PDF to DjVu converter

GNU General Public License v2.0

94 stars 17 forks source link

Windows: "PDF error: Couldn't open file" with some unicode filenames #111

Open jwilk opened 9 years ago

jwilk commented 9 years ago

Issue reported by 40a at Bitbucket:

I'm using pdf2djvu.exe on windows 8.1. I have noticed that for all pdf files that contain "ی" character (U+06CC) in their names I get the following error:

>>>F:\Software\Media\PDF\pdf2djvu-0.8.2/pdf2djvu.exe --output="E:\out.djvu" "E:\ی.pdf"
PDF error: Couldn't open file 'E:\ÙŠ.pdf': No such file or directory.
Unable to load document

>>>"E:\ی.pdf"

>>>

When running the filepath directly ("E:\ی.pdf") it works fine and causes the file to be opened in Adobe Reader. So I suspect that the issue is caused by the way pdf2djvu decodes its arguments.

I already have tried using the chcp 65001 command to change the cmd's codepage to utf-8, but still the same error, only the shape of the mojibake in the error message changes.

Currently I have found no way around this but to rename the file to something else and then do the conversion.

jwilk commented 9 years ago

Thanks for the bug report.

pdf2djvu doesn't itself perform any conversions on the arguments. The C runtime does covert from Unicode command-line to byte-based argv[], using the ANSI codepage as encoding. If it does it wrong, as seem to be the case here, there's not much we can do about it.

chcp doesn't help, because it only changes console codepage, not the ANSI codepage.

Anyway, I wrote a small test program that should show what's exactly going on here. Could you run it with "E:\ی.pdf" as the argument, and paste the output?

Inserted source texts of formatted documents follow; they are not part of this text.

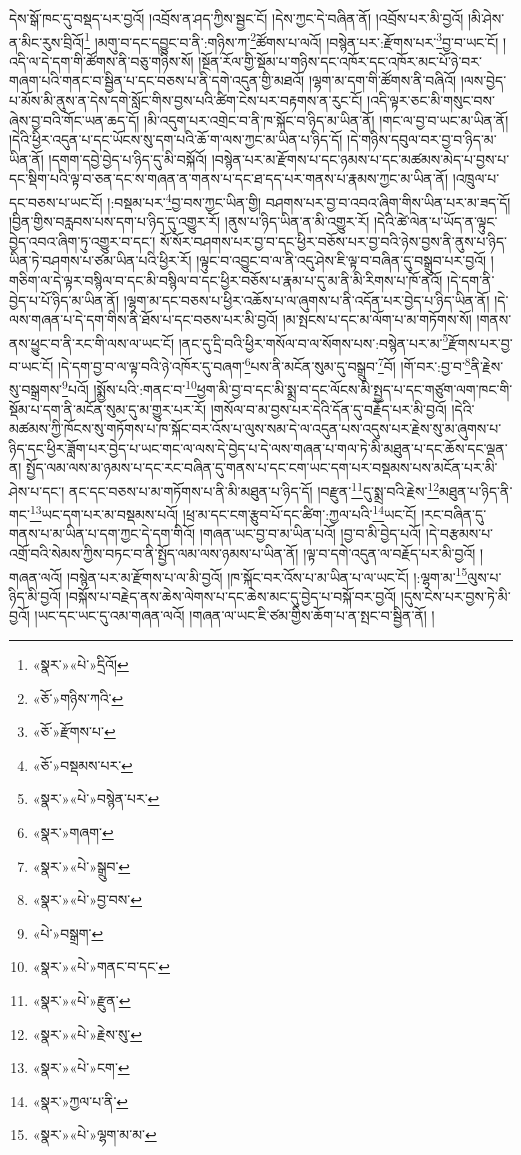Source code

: དེས་སྒོ་ཁང་དུ་བསྡད་པར་བྱའོ། །འབྲོས་ན་ཤད་ཀྱིས་སྦྱང་ངོ། །དེས་ཀྱང་དེ་བཞིན་ནོ། །འབྲོས་པར་མི་བྱའོ། །མི་ཤེས་ན་མིང་རུས་བྲིའོ།\footnote{«སྣར་»«པེ་»དྲིའོ།} །མགུ་བ་དང་དབྱུང་བ་ནི་:གཉིས་ཀ་\footnote{«ཅོ་»གཉིས་ཀའི་}ཚོགས་པ་ལའོ། །བསྙེན་པར་:རྫོགས་པར་\footnote{«ཅོ་»རྫོགས་པ་}བྱ་བ་ཡང་ངོ། །འདི་ལ་དེ་དག་གི་ཚོགས་ནི་བཅུ་གཉིས་སོ། །སྔོན་རོལ་གྱི་སྡོམ་པ་གཉིས་དང་འཁོར་དང་འཁོར་མང་པོ་ཉེ་བར་གཞག་པའི་གནང་བ་སྦྱིན་པ་དང་བཅས་པ་ནི་དགེ་འདུན་གྱི་མཐའོ། །ལྷག་མ་དག་གི་ཚོགས་ནི་བཞིའོ། །ལས་བྱེད་པ་མོས་མི་ནུས་ན་དེས་དགེ་སློང་གིས་བྱས་པའི་ཚིག་ངེས་པར་བརྟགས་ན་རུང་ངོ། །འདི་ལྟར་ཅང་མི་གསུང་བས་ཞེས་བྱ་བའི་གོང་ཡན་ཆད་དོ། །མི་འདུག་པར་འགྲེང་བ་ནི་ཁ་སྐོང་བ་ཉིད་མ་ཡིན་ནོ། །གང་ལ་བྱ་བ་ཡང་མ་ཡིན་ནོ། །དེའི་ཕྱིར་འདུན་པ་དང་ཡོངས་སུ་དག་པའི་ཆོ་ག་ལས་ཀྱང་མ་ཡིན་པ་ཉིད་དོ། །དེ་གཉིས་དབུལ་བར་བྱ་བ་ཉིད་མ་ཡིན་ནོ། །དགག་དབྱེ་བྱེད་པ་ཉིད་དུ་མི་བསྐོའོ། །བསྙེན་པར་མ་རྫོགས་པ་དང་ཉམས་པ་དང་མཚམས་མེད་པ་བྱས་པ་དང་སྡིག་པའི་ལྟ་བ་ཅན་དང་ས་གཞན་ན་གནས་པ་དང་ཐ་དད་པར་གནས་པ་རྣམས་ཀྱང་མ་ཡིན་ནོ། །འཁྲུལ་པ་དང་བཅས་པ་ཡང་ངོ། །:བསྡམ་པར་\footnote{«ཅོ་»བསྡམས་པར་}བྱ་བས་ཀྱང་ཡིན་གྱི། བཤགས་པར་བྱ་བ་འབའ་ཞིག་གིས་ཡིན་པར་མ་ཟད་དོ། །བྱིན་གྱིས་བརླབས་པས་དག་པ་ཉིད་དུ་འགྱུར་རོ། །ནུས་པ་ཉིད་ཡིན་ན་མི་འགྱུར་རོ། །དེའི་ཚེ་ལེན་པ་ཡོད་ན་ལྟུང་བྱེད་འབའ་ཞིག་ཏུ་འགྱུར་བ་དང་། སོ་སོར་བཤགས་པར་བྱ་བ་དང་ཕྱིར་བཅོས་པར་བྱ་བའི་ཉེས་བྱས་ནི་ནུས་པ་ཉིད་ཡིན་ཏེ་བཤགས་པ་ཙམ་ཡིན་པའི་ཕྱིར་རོ། །ལྟུང་བ་འབྱུང་བ་ལ་ནི་འདུ་ཤེས་ཇི་ལྟ་བ་བཞིན་དུ་བསྒྲུབ་པར་བྱའོ། །གཅིག་ལ་དེ་ལྟར་བསྙིལ་བ་དང་མི་བསྙིལ་བ་དང་ཕྱིར་བཅོས་པ་རྣམ་པ་དུ་མ་ནི་མི་རིགས་པ་ཁོ་ནའོ། །དེ་དག་ནི་བྱེད་པ་པོ་ཉིད་མ་ཡིན་ནོ། །ལྷག་མ་དང་བཅས་པ་ཕྱིར་འཆོས་པ་ལ་ཞུགས་པ་ནི་འདོན་པར་བྱེད་པ་ཉིད་ཡིན་ནོ། །དེ་ལས་གཞན་པ་དེ་དག་གིས་ནི་ཐོས་པ་དང་བཅས་པར་མི་བྱའོ། །མ་སྤངས་པ་དང་མ་ལོག་པ་མ་གཏོགས་སོ། །གནས་ནས་ཕྱུང་བ་ནི་རང་གི་ལས་ལ་ཡང་ངོ། །ནང་དུ་དྲི་བའི་ཕྱིར་གསོལ་བ་ལ་སོགས་པས་:བསྙེན་པར་མ་\footnote{«སྣར་»«པེ་»བསྙེན་པར་}རྫོགས་པར་བྱ་བ་ཡང་ངོ། །དེ་དག་བྱ་བ་ལ་ལྟ་བའི་ཉེ་འཁོར་དུ་བཞག་\footnote{«སྣར་»གཞག་}པས་ནི་མངོན་སུམ་དུ་བསྒྲུབ་\footnote{«སྣར་»«པེ་»སྒྲུབ་}བོ། །གོ་བར་:བྱ་བ་\footnote{«སྣར་»«པེ་»བྱ་བས་}ནི་རྗེས་སུ་བསྒྲགས་\footnote{«པེ་»བསྒྲག་}པའོ། །སྨྱོས་པའི་:གནང་བ་\footnote{«སྣར་»«པེ་»གནང་བ་དང་}ཕྱག་མི་བྱ་བ་དང་མི་སྨྲ་བ་དང་ལོངས་མི་སྤྱད་པ་དང་གཙུག་ལག་ཁང་གི་སྡོམ་པ་དག་ནི་མངོན་སུམ་དུ་མ་གྱུར་པར་རོ། །གསོལ་བ་མ་བྱས་པར་དེའི་དོན་དུ་བརྗོད་པར་མི་བྱའོ། །དེའི་མཚམས་ཀྱི་ཁོངས་སུ་གཏོགས་པ་ཁ་སྐོང་བར་འོས་པ་ལུས་སམ་དེ་ལ་འདུན་པས་འདུས་པར་རྗེས་སུ་མ་ཞུགས་པ་ཉིད་དང་ཕྱིར་ཟློག་པར་བྱེད་པ་ཡང་གང་ལ་ལས་དེ་བྱེད་པ་དེ་ལས་གཞན་པ་གལ་ཏེ་མི་མཐུན་པ་དང་ཆོས་དང་ལྡན་ན། སྤྱོད་ལམ་ལས་མ་ཉམས་པ་དང་རང་བཞིན་དུ་གནས་པ་དང་ངག་ཡང་དག་པར་བསྡམས་པས་མངོན་པར་མི་ཤེས་པ་དང་། ནང་དང་བཅས་པ་མ་གཏོགས་པ་ནི་མི་མཐུན་པ་ཉིད་དོ། །བརྫུན་\footnote{«སྣར་»«པེ་»རྫུན་}དུ་སྨྲ་བའི་རྗེས་\footnote{«སྣར་»«པེ་»རྗེས་སུ་}མཐུན་པ་ཉིད་ནི་གང་\footnote{«སྣར་»«པེ་»ངག་}ཡང་དག་པར་མ་བསྡམས་པའོ། །ཕྲ་མ་དང་ངག་རྩུབ་པོ་དང་ཚིག་:ཀྱལ་པའི་\footnote{«སྣར་»ཀྱལ་པ་ནི་}ཡང་ངོ། །རང་བཞིན་དུ་གནས་པ་མ་ཡིན་པ་དག་ཀྱང་དེ་དག་གིའོ། །གཞན་ཡང་བྱ་བ་མ་ཡིན་པའོ། །བྱ་བ་མི་བྱེད་པའོ། །དེ་བརྩམས་པ་འགྲོ་བའི་སེམས་ཀྱིས་བཏང་བ་ནི་སྤྱོད་ལམ་ལས་ཉམས་པ་ཡིན་ནོ། །ལྟ་བ་དགེ་འདུན་ལ་བརྗོད་པར་མི་བྱའོ། །གཞན་ལའོ། །བསྙེན་པར་མ་རྫོགས་པ་ལ་མི་བྱའོ། །ཁ་སྐོང་བར་འོས་པ་མ་ཡིན་པ་ལ་ཡང་ངོ། །:ལྷག་མ་\footnote{«སྣར་»«པེ་»ལྷག་མ་མ་}ལུས་པ་ཉིད་མི་བྱའོ། །བསྐོས་པ་བརྗེད་ནས་ཆེས་ལེགས་པ་དང་ཆེས་མང་དུ་བྱེད་པ་བསྐོ་བར་བྱའོ། །དུས་ངེས་པར་བྱས་ཏེ་མི་བྱའོ། །ཡང་དང་ཡང་དུ་འམ་གཞན་ལའོ། །གཞན་ལ་ཡང་ཇི་ཙམ་གྱིས་ཆོག་པ་ན་སྤང་བ་སྦྱིན་ནོ། །
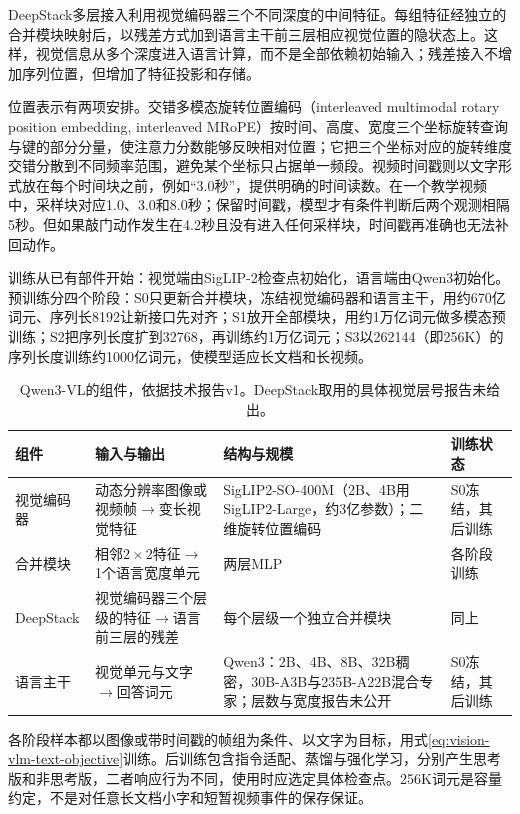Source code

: DeepStack多层接入利用视觉编码器三个不同深度的中间特征。每组特征经独立的合并模块映射后，以残差方式加到语言主干前三层相应视觉位置的隐状态上。这样，视觉信息从多个深度进入语言计算，而不是全部依赖初始输入；残差接入不增加序列位置，但增加了特征投影和存储。

位置表示有两项安排。交错多模态旋转位置编码（interleaved multimodal rotary position embedding, interleaved MRoPE）按时间、高度、宽度三个坐标旋转查询与键的部分分量，使注意力分数能够反映相对位置；它把三个坐标对应的旋转维度交错分散到不同频率范围，避免某个坐标只占据单一频段。视频时间戳则以文字形式放在每个时间块之前，例如“3.0秒”，提供明确的时间读数。在一个教学视频中，采样块对应1.0、3.0和8.0秒；保留时间戳，模型才有条件判断后两个观测相隔5秒。但如果敲门动作发生在4.2秒且没有进入任何采样块，时间戳再准确也无法补回动作。

训练从已有部件开始：视觉端由SigLIP-2检查点初始化，语言端由Qwen3初始化。预训练分四个阶段：S0只更新合并模块，冻结视觉编码器和语言主干，用约670亿词元、序列长8192让新接口先对齐；S1放开全部模块，用约1万亿词元做多模态预训练；S2把序列长度扩到32768，再训练约1万亿词元；S3以262144（即256K）的序列长度训练约1000亿词元，使模型适应长文档和长视频。

\begin{table}[htbp]
  \centering
  \small
  \begin{tabularx}{\linewidth}{@{}p{14mm}XXp{14mm}@{}}
    \toprule
    组件 & 输入与输出 & 结构与规模 & 训练状态\\
    \midrule
    视觉编码器 & 动态分辨率图像或视频帧$\to$变长视觉特征 & SigLIP2-SO-400M（2B、4B用SigLIP2-Large，约3亿参数）；二维旋转位置编码 & S0冻结，其后训练\\
    合并模块 & 相邻$2\times2$特征$\to$1个语言宽度单元 & 两层MLP & 各阶段训练\\
    DeepStack & 视觉编码器三个层级的特征$\to$语言前三层的残差 & 每个层级一个独立合并模块 & 同上\\
    语言主干 & 视觉单元与文字$\to$回答词元 & Qwen3：2B、4B、8B、32B稠密，30B-A3B与235B-A22B混合专家；层数与宽度报告未公开 & S0冻结，其后训练\\
    \bottomrule
  \end{tabularx}
  \caption{Qwen3-VL的组件，依据技术报告v1。DeepStack取用的具体视觉层号报告未给出。}
  \label{tab:vision-models-qwen3vl-config}
\end{table}各阶段样本都以图像或带时间戳的帧组为条件、以文字为目标，用式\eqref{eq:vision-vlm-text-objective}训练。后训练包含指令适配、蒸馏与强化学习，分别产生思考版和非思考版，二者响应行为不同，使用时应选定具体检查点。256K词元是容量约定，不是对任意长文档小字和短暂视频事件的保存保证。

Attachment: testencoding.zip

jwilk commented 9 years ago

Source of the test program:

#include <stdio.h>
#include <sys/stat.h>
#include <windows.h>

int main(int argc, char **argv)
{
    struct stat st;
    int rc;
    int i;
    printf("GetACP() = %d\n", GetACP());
    printf("GetConsoleOutputCP() = %d\n", GetConsoleOutputCP());
    for (i = 1; i < argc; i++) {
        printf("argv[%d] = \"", i);
        const char *p = argv[i];
        while (*p)
            printf("\\x%02X", (unsigned char)*p++);
        printf("\"\n");
        rc = stat(argv[i], &st);
        printf("stat(argv[%d]) = %d", i, rc);
        if (rc != 0)
            printf(" (%s)", strerror(errno));
        printf("\n");
    }
    wchar_t **argvw;
    int argcw;
    argvw = CommandLineToArgvW(GetCommandLineW(), &argcw);
    if (argvw == NULL) {
        fprintf(stderr, "CommandLineToArgvW() failed\n");
        return 1;
    }
    for (i = 1; i < argcw; i++) {
        printf("argvw[%d] = L\"", i);
        const wchar_t *p = argvw[i];
        while (*p)
            printf("\\u%04X", *p++);
        printf("\"\n");
        rc = wstat(argvw[i], &st);
        printf("wstat(argvw[%d]) = %d", i, rc);
        if (rc != 0)
            printf(" (%s)", strerror(errno));
        printf("\n");
    }
    return 0;
}

/* vim:set ts=4 sts=4 sw=4 et:*/

jwilk commented 9 years ago

Comment submitted by 40a at Bitbucket:

Thank you. I see. AFAIK non of the Microsoft defined codepages contain the character "ی".

Here is the output:

F:\Downloads>testencoding.exe "E:\ی.pdf"
GetACP() = 1256
GetConsoleOutputCP() = 720
argv[1] = "\x45\x3A\x5C\xED\x2E\x70\x64\x66"
stat(argv[1]) = -1 (No such file or directory)
argvw[1] = L"\u0045\u003A\u005C\u06CC\u002E\u0070\u0064\u0066"
wstat(argvw[1]) = 0

jwilk commented 9 years ago

U+06CC (ARABIC LETTER FARSI YEH) cannot be represented in CP1256, which is your ANSI codepage. Apparently the C runtime converts the character to 0xED, which is U+064A (ARABIC LETTER YEH).

That's going to be tough to fix. :-\

But I'll try at least improve the error message.